New admissions New children are more susceptible, seeding fresh waves. Give onboarding hygiene briefings to parents; watch new joiners closely for early symptoms.
Hands, toys, high-touch surfaces Viruses transfer via hands and objects used by many children. Scheduled cleaning (toys, tables, door handles); individual play sets where possible for toddlers.
Toileting/diapering Stool shedding can persist for weeks. Gloves for diapering; handwashing after every change; dedicated nappy bins and sanitising routines.
Poor ventilation & crowded indoor time Close, poorly ventilated spaces raise exposure. Open windows/airing where safe; add outdoor time; consider HEPA filtration in small rooms.
Delayed detection Early mouth ulcers/fever missed = more days of spread. Daily visual checks at drop-off; fast parent pick-up of unwell children.

Practical steps that actually help

For centres

  • Daily screening: look for fever, sore mouth, drooling, new rashes on hands/feet/buttocks.
  • Hand hygiene schedule: upon arrival; before food; after toilet/diapering; after outdoor play; before going home (20 seconds soap & water; supervise toddlers).
  • Targeted cleaning: disinfect high-touch points 2–3× daily during spikes; clean shared toys between classes; launder soft items more often.
  • Cohorting: keep groups consistent; pause inter-class activities and water play during outbreaks.
  • Ventilation: open windows or use mechanical ventilation/HEPA in small rooms.
  • Clear return-to-centre criteria: child is fever-free, well enough to participate, drinking adequately, and drooling from mouth sores has stopped; follow the attending doctor’s advice/documentation.
  • Communicate quickly: notify families of cases, what to watch for, and hygiene steps being taken.

For parents

  • Keep sick children at home and inform the centre immediately.
  • Home hygiene: help your child wash hands regularly; clean high-touch surfaces and shared toys; handle diapers carefully; dispose of wipes properly.
  • Expect reinfections: different strains can cause repeat HFMD—this is frustrating but common.
  • Hydration & comfort: offer cool fluids/soft foods; seek medical care if your child shows dehydration, persistent high fever, lethargy, limb weakness, or if you’re worried.

HFMD – Frequently Asked Questions

1) Why does my child get HFMD more than once?

Different viruses cause HFMD. Immunity after one infection does not always protect against another strain.

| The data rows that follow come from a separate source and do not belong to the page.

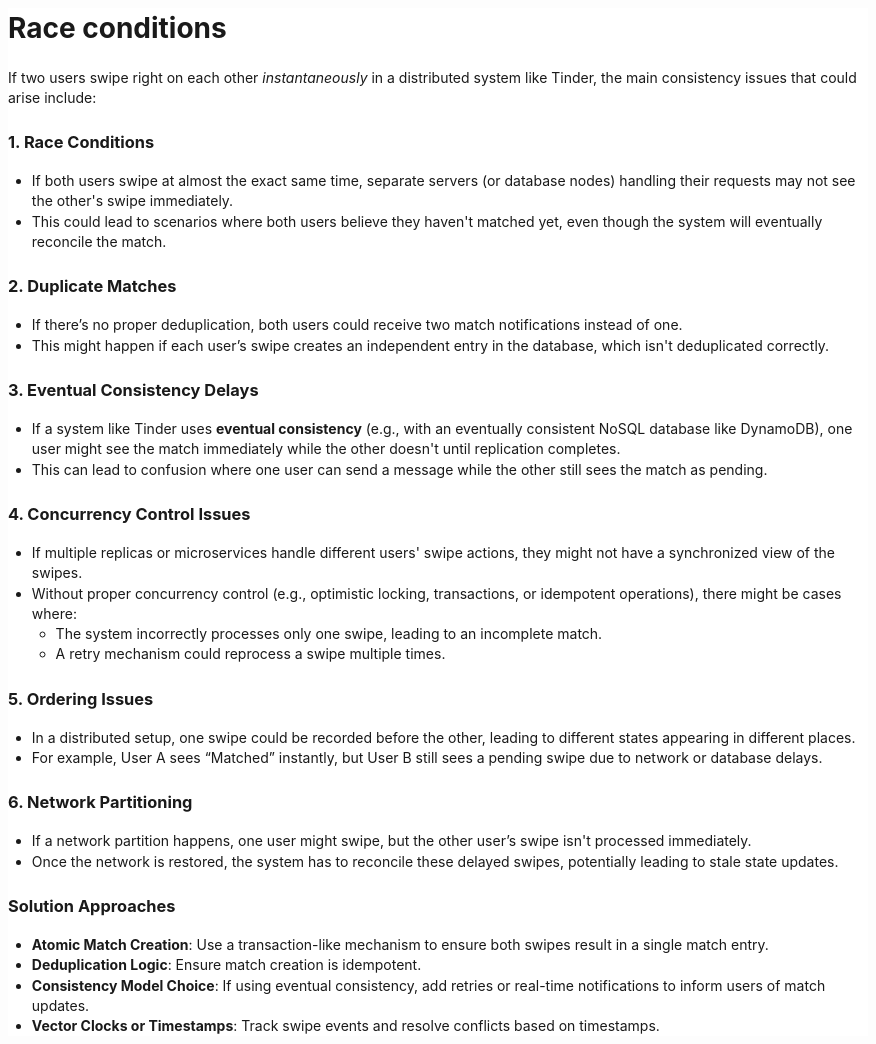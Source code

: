 # Race conditions

If two users swipe right on each other *instantaneously* in a distributed system like Tinder, the main consistency issues that could arise include:

### 1. **Race Conditions**
   - If both users swipe at almost the exact same time, separate servers (or database nodes) handling their requests may not see the other's swipe immediately.
   - This could lead to scenarios where both users believe they haven't matched yet, even though the system will eventually reconcile the match.

### 2. **Duplicate Matches**
   - If there’s no proper deduplication, both users could receive two match notifications instead of one.
   - This might happen if each user’s swipe creates an independent entry in the database, which isn't deduplicated correctly.

### 3. **Eventual Consistency Delays**
   - If a system like Tinder uses **eventual consistency** (e.g., with an eventually consistent NoSQL database like DynamoDB), one user might see the match immediately while the other doesn't until replication completes.
   - This can lead to confusion where one user can send a message while the other still sees the match as pending.

### 4. **Concurrency Control Issues**
   - If multiple replicas or microservices handle different users' swipe actions, they might not have a synchronized view of the swipes.
   - Without proper concurrency control (e.g., optimistic locking, transactions, or idempotent operations), there might be cases where:
     - The system incorrectly processes only one swipe, leading to an incomplete match.
     - A retry mechanism could reprocess a swipe multiple times.

### 5. **Ordering Issues**
   - In a distributed setup, one swipe could be recorded before the other, leading to different states appearing in different places.
   - For example, User A sees “Matched” instantly, but User B still sees a pending swipe due to network or database delays.

### 6. **Network Partitioning**
   - If a network partition happens, one user might swipe, but the other user’s swipe isn't processed immediately.
   - Once the network is restored, the system has to reconcile these delayed swipes, potentially leading to stale state updates.

### **Solution Approaches**
- **Atomic Match Creation**: Use a transaction-like mechanism to ensure both swipes result in a single match entry.
- **Deduplication Logic**: Ensure match creation is idempotent.
- **Consistency Model Choice**: If using eventual consistency, add retries or real-time notifications to inform users of match updates.
- **Vector Clocks or Timestamps**: Track swipe events and resolve conflicts based on timestamps.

Reinfections are common in preschool years.

2) How long is my child contagious?

Most contagious in the first week of illness. However, stool shedding can continue for weeks. Good hand hygiene—especially after toileting/diapering—remains important even after the child feels better.

3) Do centres have to close to stop spread?

Public-health authorities may direct closures for larger/longer clusters. Day-to-day control relies on rapid detection, exclusion of sick children, small/stable groups, strong hygiene, and ventilation.

4) Must all blisters be gone before returning?

Not necessarily. What matters is that the child is clinically well—no fever, able to drink/eat, active, and no excessive drooling. Follow your doctor’s advice and your centre’s policy.

5) Are adults at risk?

Adults can be infected (often mildly). Practise hand hygiene and avoid sharing utensils/towels when someone at home is ill.

6) Is there a vaccine?

There is no HFMD vaccine available for routine use in Singapore. Prevention rests on hygiene, cohorting and early exclusion of ill children.

References (selected)

  1. Communicable Diseases Agency, Singapore – HFMD.
  2. HealthHub Singapore – HFMD overview.
  3. ECDA – Infection control guidelines.
  4. CDC – About HFMD.
  5. Min N. et al., PLOS NTD (2021): Singapore cohort & asymptomatic carriage.
  6. Zou Q. et al., 2025: Class size & kindergarten transmission dynamics.
  7. NUHS+ (2022): HFMD in Singapore; attack-rate note.
  8. Journal of Infection (2019): Hand-hygiene intervention reduces HFMD.

For Singapore readers. Educational information; not a substitute for medical advice. Follow your clinic’s guidance and MOH/ECDA advisories.